Saved entries:
┏━━
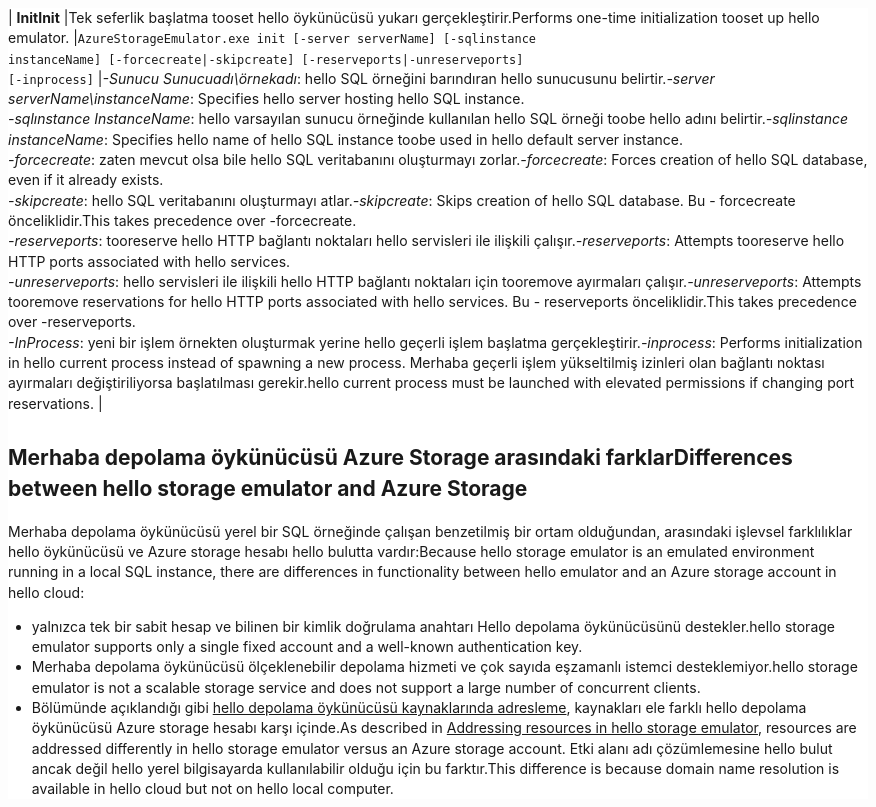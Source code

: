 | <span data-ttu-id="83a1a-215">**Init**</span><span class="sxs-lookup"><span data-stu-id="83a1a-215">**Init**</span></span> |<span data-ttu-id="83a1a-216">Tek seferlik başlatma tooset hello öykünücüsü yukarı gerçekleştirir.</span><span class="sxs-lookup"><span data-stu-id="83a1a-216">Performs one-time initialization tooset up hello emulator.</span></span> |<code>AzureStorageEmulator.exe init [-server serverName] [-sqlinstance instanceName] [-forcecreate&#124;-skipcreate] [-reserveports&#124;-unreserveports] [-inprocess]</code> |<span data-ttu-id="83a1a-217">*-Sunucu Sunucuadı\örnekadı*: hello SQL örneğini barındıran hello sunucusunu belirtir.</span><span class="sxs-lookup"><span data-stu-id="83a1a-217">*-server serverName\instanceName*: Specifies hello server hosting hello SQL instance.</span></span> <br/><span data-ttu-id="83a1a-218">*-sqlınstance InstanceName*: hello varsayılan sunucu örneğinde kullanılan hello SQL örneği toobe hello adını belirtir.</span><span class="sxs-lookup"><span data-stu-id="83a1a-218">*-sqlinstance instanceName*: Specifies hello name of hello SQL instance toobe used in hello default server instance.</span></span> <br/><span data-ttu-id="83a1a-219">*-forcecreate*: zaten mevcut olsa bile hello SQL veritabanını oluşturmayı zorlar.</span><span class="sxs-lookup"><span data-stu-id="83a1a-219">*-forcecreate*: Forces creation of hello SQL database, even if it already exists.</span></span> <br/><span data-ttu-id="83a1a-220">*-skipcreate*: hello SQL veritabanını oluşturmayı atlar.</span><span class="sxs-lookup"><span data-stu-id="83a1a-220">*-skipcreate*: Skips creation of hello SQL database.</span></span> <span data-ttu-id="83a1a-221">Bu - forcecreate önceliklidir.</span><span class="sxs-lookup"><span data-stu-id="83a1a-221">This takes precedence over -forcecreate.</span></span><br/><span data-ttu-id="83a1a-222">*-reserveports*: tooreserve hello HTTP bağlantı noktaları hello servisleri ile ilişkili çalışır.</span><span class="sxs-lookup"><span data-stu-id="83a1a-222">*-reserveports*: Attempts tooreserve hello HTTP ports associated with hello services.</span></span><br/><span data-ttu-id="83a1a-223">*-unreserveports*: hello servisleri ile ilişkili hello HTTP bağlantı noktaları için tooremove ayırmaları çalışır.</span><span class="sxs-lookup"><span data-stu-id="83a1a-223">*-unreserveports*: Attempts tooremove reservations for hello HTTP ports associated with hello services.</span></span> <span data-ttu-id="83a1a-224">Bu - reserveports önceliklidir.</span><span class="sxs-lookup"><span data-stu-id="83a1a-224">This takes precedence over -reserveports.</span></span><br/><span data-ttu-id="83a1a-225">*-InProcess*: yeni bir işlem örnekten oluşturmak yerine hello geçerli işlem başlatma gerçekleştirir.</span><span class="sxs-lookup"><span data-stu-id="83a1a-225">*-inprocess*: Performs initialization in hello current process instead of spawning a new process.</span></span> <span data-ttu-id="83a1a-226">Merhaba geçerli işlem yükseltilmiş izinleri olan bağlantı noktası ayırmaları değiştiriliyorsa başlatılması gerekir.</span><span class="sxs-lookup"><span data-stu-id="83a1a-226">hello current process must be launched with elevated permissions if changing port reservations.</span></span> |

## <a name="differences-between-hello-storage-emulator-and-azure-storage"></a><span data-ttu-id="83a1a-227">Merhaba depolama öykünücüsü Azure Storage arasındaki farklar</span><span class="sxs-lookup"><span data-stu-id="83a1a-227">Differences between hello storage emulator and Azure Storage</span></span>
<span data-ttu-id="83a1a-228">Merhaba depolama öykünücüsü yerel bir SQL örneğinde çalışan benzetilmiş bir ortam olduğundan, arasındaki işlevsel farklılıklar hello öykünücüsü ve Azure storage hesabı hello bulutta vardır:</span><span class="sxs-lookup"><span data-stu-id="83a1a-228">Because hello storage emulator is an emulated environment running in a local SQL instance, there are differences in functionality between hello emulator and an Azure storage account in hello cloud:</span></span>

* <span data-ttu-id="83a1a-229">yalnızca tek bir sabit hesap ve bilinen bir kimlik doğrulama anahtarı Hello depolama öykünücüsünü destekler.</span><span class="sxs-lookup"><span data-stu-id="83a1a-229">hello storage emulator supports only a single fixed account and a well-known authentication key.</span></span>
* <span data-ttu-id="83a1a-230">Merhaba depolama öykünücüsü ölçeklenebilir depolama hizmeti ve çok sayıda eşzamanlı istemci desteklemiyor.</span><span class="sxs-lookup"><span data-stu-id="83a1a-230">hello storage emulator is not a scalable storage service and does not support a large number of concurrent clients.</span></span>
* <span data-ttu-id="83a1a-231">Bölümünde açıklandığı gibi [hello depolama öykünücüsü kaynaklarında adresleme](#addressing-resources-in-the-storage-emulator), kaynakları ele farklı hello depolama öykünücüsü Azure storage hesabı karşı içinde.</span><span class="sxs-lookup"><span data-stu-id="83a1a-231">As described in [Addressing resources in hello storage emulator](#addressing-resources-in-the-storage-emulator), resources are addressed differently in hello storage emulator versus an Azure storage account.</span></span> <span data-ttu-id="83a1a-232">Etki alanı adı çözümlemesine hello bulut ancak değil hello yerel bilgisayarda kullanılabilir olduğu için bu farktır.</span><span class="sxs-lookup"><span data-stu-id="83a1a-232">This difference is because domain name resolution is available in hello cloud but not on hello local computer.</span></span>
┗━━
TASK GOAL: Reproduce the data word for word; no pictures.

EXERCISE SOLUTION:
Source code

: | <span data-ttu-id="83a1a-215">**Init**</span><span class="sxs-lookup"><span data-stu-id="83a1a-215">**Init**</span></span> |<span data-ttu-id="83a1a-216">Tek seferlik başlatma tooset hello öykünücüsü yukarı gerçekleştirir.</span><span class="sxs-lookup"><span data-stu-id="83a1a-216">Performs one-time initialization tooset up hello emulator.</span></span> |<code>AzureStorageEmulator.exe init [-server serverName] [-sqlinstance instanceName] [-forcecreate&#124;-skipcreate] [-reserveports&#124;-unreserveports] [-inprocess]</code> |<span data-ttu-id="83a1a-217">*-Sunucu Sunucuadı\örnekadı*: hello SQL örneğini barındıran hello sunucusunu belirtir.</span><span class="sxs-lookup"><span data-stu-id="83a1a-217">*-server serverName\instanceName*: Specifies hello server hosting hello SQL instance.</span></span> <br/><span data-ttu-id="83a1a-218">*-sqlınstance InstanceName*: hello varsayılan sunucu örneğinde kullanılan hello SQL örneği toobe hello adını belirtir.</span><span class="sxs-lookup"><span data-stu-id="83a1a-218">*-sqlinstance instanceName*: Specifies hello name of hello SQL instance toobe used in hello default server instance.</span></span> <br/><span data-ttu-id="83a1a-219">*-forcecreate*: zaten mevcut olsa bile hello SQL veritabanını oluşturmayı zorlar.</span><span class="sxs-lookup"><span data-stu-id="83a1a-219">*-forcecreate*: Forces creation of hello SQL database, even if it already exists.</span></span> <br/><span data-ttu-id="83a1a-220">*-skipcreate*: hello SQL veritabanını oluşturmayı atlar.</span><span class="sxs-lookup"><span data-stu-id="83a1a-220">*-skipcreate*: Skips creation of hello SQL database.</span></span> <span data-ttu-id="83a1a-221">Bu - forcecreate önceliklidir.</span><span class="sxs-lookup"><span data-stu-id="83a1a-221">This takes precedence over -forcecreate.</span></span><br/><span data-ttu-id="83a1a-222">*-reserveports*: tooreserve hello HTTP bağlantı noktaları hello servisleri ile ilişkili çalışır.</span><span class="sxs-lookup"><span data-stu-id="83a1a-222">*-reserveports*: Attempts tooreserve hello HTTP ports associated with hello services.</span></span><br/><span data-ttu-id="83a1a-223">*-unreserveports*: hello servisleri ile ilişkili hello HTTP bağlantı noktaları için tooremove ayırmaları çalışır.</span><span class="sxs-lookup"><span data-stu-id="83a1a-223">*-unreserveports*: Attempts tooremove reservations for hello HTTP ports associated with hello services.</span></span> <span data-ttu-id="83a1a-224">Bu - reserveports önceliklidir.</span><span class="sxs-lookup"><span data-stu-id="83a1a-224">This takes precedence over -reserveports.</span></span><br/><span data-ttu-id="83a1a-225">*-InProcess*: yeni bir işlem örnekten oluşturmak yerine hello geçerli işlem başlatma gerçekleştirir.</span><span class="sxs-lookup"><span data-stu-id="83a1a-225">*-inprocess*: Performs initialization in hello current process instead of spawning a new process.</span></span> <span data-ttu-id="83a1a-226">Merhaba geçerli işlem yükseltilmiş izinleri olan bağlantı noktası ayırmaları değiştiriliyorsa başlatılması gerekir.</span><span class="sxs-lookup"><span data-stu-id="83a1a-226">hello current process must be launched with elevated permissions if changing port reservations.</span></span> |

## <a name="differences-between-hello-storage-emulator-and-azure-storage"></a><span data-ttu-id="83a1a-227">Merhaba depolama öykünücüsü Azure Storage arasındaki farklar</span><span class="sxs-lookup"><span data-stu-id="83a1a-227">Differences between hello storage emulator and Azure Storage</span></span>
<span data-ttu-id="83a1a-228">Merhaba depolama öykünücüsü yerel bir SQL örneğinde çalışan benzetilmiş bir ortam olduğundan, arasındaki işlevsel farklılıklar hello öykünücüsü ve Azure storage hesabı hello bulutta vardır:</span><span class="sxs-lookup"><span data-stu-id="83a1a-228">Because hello storage emulator is an emulated environment running in a local SQL instance, there are differences in functionality between hello emulator and an Azure storage account in hello cloud:</span></span>

* <span data-ttu-id="83a1a-229">yalnızca tek bir sabit hesap ve bilinen bir kimlik doğrulama anahtarı Hello depolama öykünücüsünü destekler.</span><span class="sxs-lookup"><span data-stu-id="83a1a-229">hello storage emulator supports only a single fixed account and a well-known authentication key.</span></span>
* <span data-ttu-id="83a1a-230">Merhaba depolama öykünücüsü ölçeklenebilir depolama hizmeti ve çok sayıda eşzamanlı istemci desteklemiyor.</span><span class="sxs-lookup"><span data-stu-id="83a1a-230">hello storage emulator is not a scalable storage service and does not support a large number of concurrent clients.</span></span>
* <span data-ttu-id="83a1a-231">Bölümünde açıklandığı gibi [hello depolama öykünücüsü kaynaklarında adresleme](#addressing-resources-in-the-storage-emulator), kaynakları ele farklı hello depolama öykünücüsü Azure storage hesabı karşı içinde.</span><span class="sxs-lookup"><span data-stu-id="83a1a-231">As described in [Addressing resources in hello storage emulator](#addressing-resources-in-the-storage-emulator), resources are addressed differently in hello storage emulator versus an Azure storage account.</span></span> <span data-ttu-id="83a1a-232">Etki alanı adı çözümlemesine hello bulut ancak değil hello yerel bilgisayarda kullanılabilir olduğu için bu farktır.</span><span class="sxs-lookup"><span data-stu-id="83a1a-232">This difference is because domain name resolution is available in hello cloud but not on hello local computer.</span></span>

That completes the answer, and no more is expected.